想像以上の“大漁”だ――。水田が広がる四街道市の農業用水路に7月中旬、集まった県の職員3人が声を上げた。この地域はカミツキガメの生息密度が高い。2日前、水路や河川に23基のわなを沈めた。20頭を捕獲、カミツキガメを入れるコンテナは満杯になった。最大のものは甲羅が直径27センチ、重さ4キロもあった。
わなにかかった生き物は全て記録する。特に餌となるアメリカザリガニが多く見つかったわなは、カミツキガメが好む場所とされるからだ。
カミツキガメは、北米から南米が原産地。日本には1960年代、ペットとして持ち込まれた。県内では78年、佐倉市で初めて生息を確認。現在、印旛沼流域の河川や農業用水路に定着する。

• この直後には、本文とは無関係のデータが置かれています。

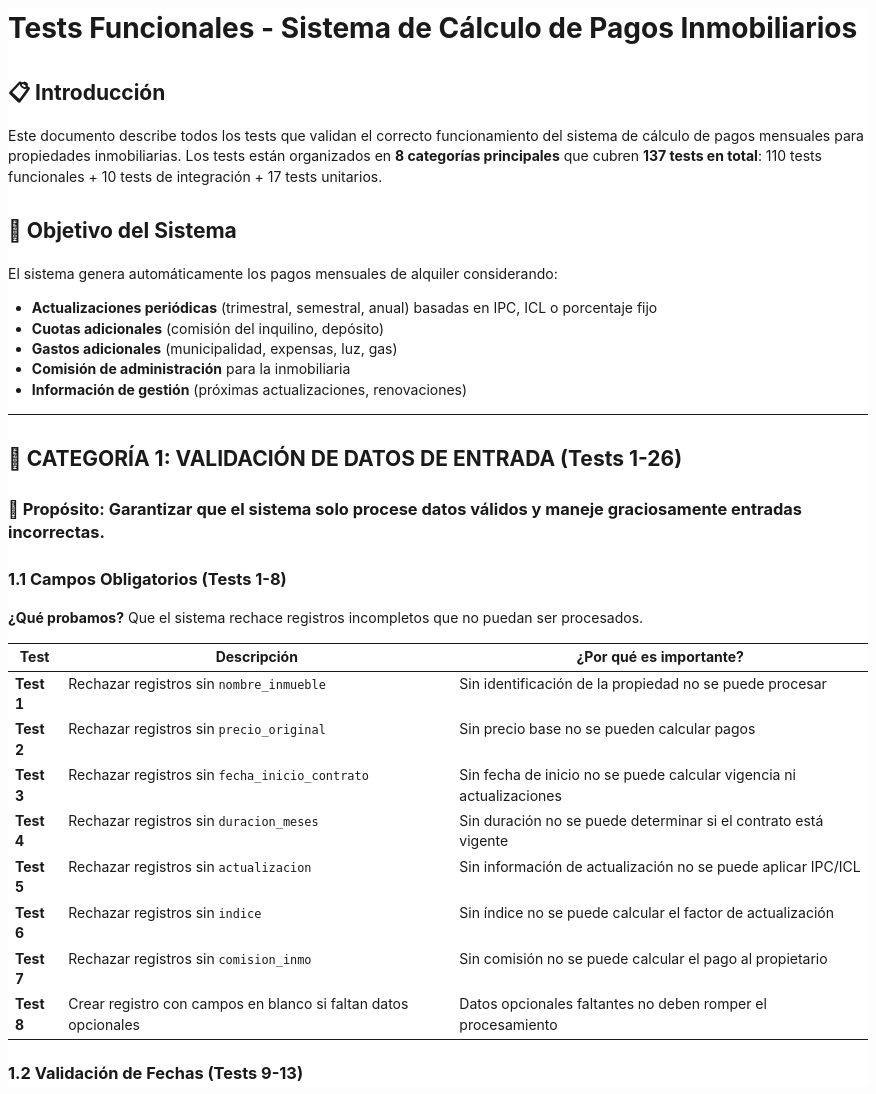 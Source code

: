 # Tests Funcionales - Sistema de Cálculo de Pagos Inmobiliarios

## 📋 Introducción

Este documento describe todos los tests que validan el correcto funcionamiento del sistema de cálculo de pagos mensuales para propiedades inmobiliarias. Los tests están organizados en **8 categorías principales** que cubren **137 tests en total**: 110 tests funcionales + 10 tests de integración + 17 tests unitarios.

## 🎯 Objetivo del Sistema

El sistema genera automáticamente los pagos mensuales de alquiler considerando:
- **Actualizaciones periódicas** (trimestral, semestral, anual) basadas en IPC, ICL o porcentaje fijo
- **Cuotas adicionales** (comisión del inquilino, depósito)
- **Gastos adicionales** (municipalidad, expensas, luz, gas)
- **Comisión de administración** para la inmobiliaria
- **Información de gestión** (próximas actualizaciones, renovaciones)

---

## 🧪 CATEGORÍA 1: VALIDACIÓN DE DATOS DE ENTRADA (Tests 1-26)

### 🎯 **Propósito**: Garantizar que el sistema solo procese datos válidos y maneje graciosamente entradas incorrectas.

### 1.1 Campos Obligatorios (Tests 1-8)

**¿Qué probamos?** Que el sistema rechace registros incompletos que no puedan ser procesados.

| Test | Descripción | ¿Por qué es importante? |
|------|-------------|-------------------------|
| **Test 1** | Rechazar registros sin `nombre_inmueble` | Sin identificación de la propiedad no se puede procesar |
| **Test 2** | Rechazar registros sin `precio_original` | Sin precio base no se pueden calcular pagos |
| **Test 3** | Rechazar registros sin `fecha_inicio_contrato` | Sin fecha de inicio no se puede calcular vigencia ni actualizaciones |
| **Test 4** | Rechazar registros sin `duracion_meses` | Sin duración no se puede determinar si el contrato está vigente |
| **Test 5** | Rechazar registros sin `actualizacion` | Sin información de actualización no se puede aplicar IPC/ICL |
| **Test 6** | Rechazar registros sin `indice` | Sin índice no se puede calcular el factor de actualización |
| **Test 7** | Rechazar registros sin `comision_inmo` | Sin comisión no se puede calcular el pago al propietario |
| **Test 8** | Crear registro con campos en blanco si faltan datos opcionales | Datos opcionales faltantes no deben romper el procesamiento |

### 1.2 Validación de Fechas (Tests 9-13)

大型で雑食、凶暴で素早い。水田のあぜを崩すだけでなく、農家にかみついて大けがを負わせる恐れもある。05年には特定外来生物に指定された。
カミツキガメの駆除に向けて県は、07年度から20年度までに1万3072頭を捕獲してきた。県内では19年度末、約6500頭が生息するとされる。
特に17~19年度、佐倉市や四街道市など印旛沼水系の河川や農業用水路などで広範囲に集中駆除したことで5285頭を捕獲した。
19年度の推定生息数に対する捕獲率は18・2%。自然増加率の15%を上回った。当面、推定生息数の18・2%ずつ毎年捕獲して、個体数を減少させて根絶を目指すことにした。県自然環境課生物多様性センターの小野知樹主幹は「駆除と並行した生態の研究で効率的に捕獲を進めたい」と話す。